Il existe quatre situations qui sont clairement définies :
1/ Goal Line technology
2/ Confirmation de carton rouge (ou pas)
3/ Vérifier un changement
4/ Usage intempestif du Buzzer
Quelle que soit la situation retenue, la demande doit être effectuée dans un délai d’une minute.

Outre votre rôle qui peut être décisif pendant le match, quelles sont les autres tâches à effectuer ?
Nous devons installer les trois caméras de la Goal Line Technology sur chaque but. Avec la pose des câbles et des serveurs vidéo, en fonction des salles et des difficultés, nous comptons jusqu’à 4h pour l’installation. 2 caméras supplémentaires (sur la zone de changement et le buzzer) sont également installées. Avant chaque match et à la mi-temps, nous vérifions que tout fonctionne. Il est déjà arrivé que notre système soit débranché… Quelqu’un voulait recharger son téléphone portable…

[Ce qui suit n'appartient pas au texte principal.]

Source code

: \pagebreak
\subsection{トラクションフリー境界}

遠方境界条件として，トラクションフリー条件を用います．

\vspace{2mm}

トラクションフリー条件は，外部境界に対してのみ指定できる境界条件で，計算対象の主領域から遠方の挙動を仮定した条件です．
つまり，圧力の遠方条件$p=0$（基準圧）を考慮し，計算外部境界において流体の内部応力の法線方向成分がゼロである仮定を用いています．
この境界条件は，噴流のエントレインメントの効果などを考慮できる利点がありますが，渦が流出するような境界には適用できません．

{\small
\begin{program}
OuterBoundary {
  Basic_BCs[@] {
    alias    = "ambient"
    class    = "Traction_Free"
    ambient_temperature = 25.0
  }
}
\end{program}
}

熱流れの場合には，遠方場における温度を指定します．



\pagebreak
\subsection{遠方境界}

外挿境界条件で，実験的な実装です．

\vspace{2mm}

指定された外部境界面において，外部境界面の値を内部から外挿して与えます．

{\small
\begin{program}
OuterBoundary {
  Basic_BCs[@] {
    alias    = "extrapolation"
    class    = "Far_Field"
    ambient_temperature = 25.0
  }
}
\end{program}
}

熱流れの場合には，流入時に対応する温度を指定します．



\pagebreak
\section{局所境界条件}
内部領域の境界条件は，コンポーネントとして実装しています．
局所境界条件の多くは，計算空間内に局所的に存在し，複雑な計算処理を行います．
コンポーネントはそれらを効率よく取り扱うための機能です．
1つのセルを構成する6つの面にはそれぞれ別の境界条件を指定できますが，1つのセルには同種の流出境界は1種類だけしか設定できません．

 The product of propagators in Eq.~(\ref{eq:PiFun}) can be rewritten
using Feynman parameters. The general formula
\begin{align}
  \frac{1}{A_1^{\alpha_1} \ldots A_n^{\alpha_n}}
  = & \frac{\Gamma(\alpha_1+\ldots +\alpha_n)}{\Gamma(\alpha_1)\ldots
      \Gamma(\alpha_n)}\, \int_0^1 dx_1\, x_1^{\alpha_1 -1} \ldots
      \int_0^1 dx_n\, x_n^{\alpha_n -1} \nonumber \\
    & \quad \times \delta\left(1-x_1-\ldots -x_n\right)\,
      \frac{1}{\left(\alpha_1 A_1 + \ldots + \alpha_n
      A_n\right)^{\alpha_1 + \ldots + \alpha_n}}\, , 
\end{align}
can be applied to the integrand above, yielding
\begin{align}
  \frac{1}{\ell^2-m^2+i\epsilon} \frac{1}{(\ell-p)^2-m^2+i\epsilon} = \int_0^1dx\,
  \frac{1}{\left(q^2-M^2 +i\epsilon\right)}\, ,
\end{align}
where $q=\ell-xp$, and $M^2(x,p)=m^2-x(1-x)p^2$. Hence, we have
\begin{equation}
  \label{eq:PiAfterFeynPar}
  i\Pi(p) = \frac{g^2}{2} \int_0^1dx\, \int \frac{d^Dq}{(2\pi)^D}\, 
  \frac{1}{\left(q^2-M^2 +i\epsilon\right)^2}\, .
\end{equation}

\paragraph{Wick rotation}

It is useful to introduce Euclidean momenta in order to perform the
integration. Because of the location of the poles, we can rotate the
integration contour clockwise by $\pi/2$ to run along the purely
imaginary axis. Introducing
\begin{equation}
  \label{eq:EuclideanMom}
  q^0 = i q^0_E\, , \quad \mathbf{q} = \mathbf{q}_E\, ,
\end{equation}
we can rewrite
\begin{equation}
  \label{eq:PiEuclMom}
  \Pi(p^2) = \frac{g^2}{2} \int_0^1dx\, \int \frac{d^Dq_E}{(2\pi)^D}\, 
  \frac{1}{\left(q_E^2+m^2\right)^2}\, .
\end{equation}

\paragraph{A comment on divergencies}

Votre position, au plus près du terrain, est envieuse. De plus, vous êtes régulièrement visibles à la télévision…
C’est une forme de récompense. Mais derrière notre pupitre, nous restons neutres. Nous faisons partie du staff de l’EHF et nous sommes concentrés sur notre mission. À chaque passage TV, on reçoit des messages de nos amis qui nous demandent de sourire. Bon, on ne se voit pas forcément passer à la TV, nous sommes seulement concentrés.

Quelle est la répartition des tâches entre vous deux ?
Monique : je me concentre sur les aspects techniques, sur la fourniture des images.
Jean-Daniel : je m’occupe plutôt du terrain et du ressenti de la salle.

Est-ce parfois source de tension entre vous ?
Non, on ne peut pas s’engueuler là-dessus. Parfois, c’est le délai de fourniture des images, si nous le jugeons trop lent, qui anime le débat après le match. Nous avons en effet pour objectif de fournir les images aux arbitres le plus rapidement mais nous sommes tributaires des images de la TV.

La collaboration avec les arbitres et les délégués est-elle harmonieuse ?
Dans les premiers temps, nous avions observé une certaine défiance des arbitres. Ils pensaient qu’on les surveillait. Au fil du temps, les arbitres ont commencé à apprécier les outils d’aide à la décision. Désormais tout se passe avec les arbitres et les délégués.

Combien de fois avez-vous été sollicités lors du tour préliminaire à Trondheim ?
En moyenne, une ou deux fois par match. Il y a eu un cas atypique. Lors du match entre la France et la Bosnie-Herzégovine, il y avait un doute sur un but inscrit par Elohim Prandi. Mais, en réalité, son tir était passé au-dessus de la cage. Le but n’a pas été validé après consultation des images.